**AIM OF THE TASK:** An exact reprint of all the records is the expected answer.

**MATERIAL FOR THIS TASK:**

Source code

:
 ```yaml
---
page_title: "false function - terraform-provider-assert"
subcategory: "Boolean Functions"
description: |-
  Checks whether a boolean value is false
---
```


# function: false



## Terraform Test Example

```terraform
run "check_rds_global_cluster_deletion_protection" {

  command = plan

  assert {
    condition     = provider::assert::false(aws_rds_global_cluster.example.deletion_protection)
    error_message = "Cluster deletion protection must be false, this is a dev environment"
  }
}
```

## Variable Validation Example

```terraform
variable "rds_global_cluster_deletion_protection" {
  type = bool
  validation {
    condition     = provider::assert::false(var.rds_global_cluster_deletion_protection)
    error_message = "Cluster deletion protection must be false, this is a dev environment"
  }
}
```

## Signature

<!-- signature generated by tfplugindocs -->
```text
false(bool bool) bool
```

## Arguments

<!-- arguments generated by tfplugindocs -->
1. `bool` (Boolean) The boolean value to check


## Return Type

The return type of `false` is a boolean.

**FINAL ANSWER:**
Source code

:
 ```yaml
---
page_title: "false function - terraform-provider-assert"
subcategory: "Boolean Functions"
description: |-
  Checks whether a boolean value is false
---
```


# function: false



## Terraform Test Example

```terraform
run "check_rds_global_cluster_deletion_protection" {

  command = plan

  assert {
    condition     = provider::assert::false(aws_rds_global_cluster.example.deletion_protection)
    error_message = "Cluster deletion protection must be false, this is a dev environment"
  }
}
```

## Variable Validation Example

```terraform
variable "rds_global_cluster_deletion_protection" {
  type = bool
  validation {
    condition     = provider::assert::false(var.rds_global_cluster_deletion_protection)
    error_message = "Cluster deletion protection must be false, this is a dev environment"
  }
}
```

## Signature

<!-- signature generated by tfplugindocs -->
```text
false(bool bool) bool
```

## Arguments

<!-- arguments generated by tfplugindocs -->
1. `bool` (Boolean) The boolean value to check


## Return Type

The return type of `false` is a boolean.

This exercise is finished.